§ TO DO: Make the copy match the entries below exactly, with no pictures carried over.
PROVIDED ENTRIES section start
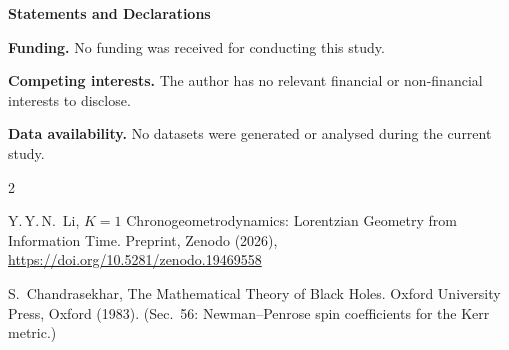 \documentclass[11pt,a4paper]{article}
\begin{document}
\bigskip
\noindent\textbf{Statements and Declarations}

\medskip\noindent\textbf{Funding.}
No funding was received for conducting this study.

\medskip\noindent\textbf{Competing interests.}
The author has no relevant financial or non-financial interests
to disclose.

\medskip\noindent\textbf{Data availability.}
No datasets were generated or analysed during the current study.

\begin{thebibliography}{2}

Y.\,Y.\,N.~Li,
$K{=}1$ Chronogeometrodynamics: Lorentzian Geometry from
Information Time.
Preprint, Zenodo (2026), \url{https://doi.org/10.5281/zenodo.19469558}

S.~Chandrasekhar,
The Mathematical Theory of Black Holes.
Oxford University Press, Oxford (1983).
(Sec.~56: Newman--Penrose spin coefficients for the Kerr metric.)

\end{thebibliography}
\end{document}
PROVIDED ENTRIES section end
§ RESULT BELOW:
 \documentclass[11pt,a4paper]{article}
\begin{document}
\bigskip
\noindent\textbf{Statements and Declarations}

\medskip\noindent\textbf{Funding.}
No funding was received for conducting this study.

\medskip\noindent\textbf{Competing interests.}
The author has no relevant financial or non-financial interests
to disclose.

\medskip\noindent\textbf{Data availability.}
No datasets were generated or analysed during the current study.

\begin{thebibliography}{2}

Y.\,Y.\,N.~Li,
$K{=}1$ Chronogeometrodynamics: Lorentzian Geometry from
Information Time.
Preprint, Zenodo (2026), \url{https://doi.org/10.5281/zenodo.19469558}

S.~Chandrasekhar,
The Mathematical Theory of Black Holes.
Oxford University Press, Oxford (1983).
(Sec.~56: Newman--Penrose spin coefficients for the Kerr metric.)

\end{thebibliography}
\end{document}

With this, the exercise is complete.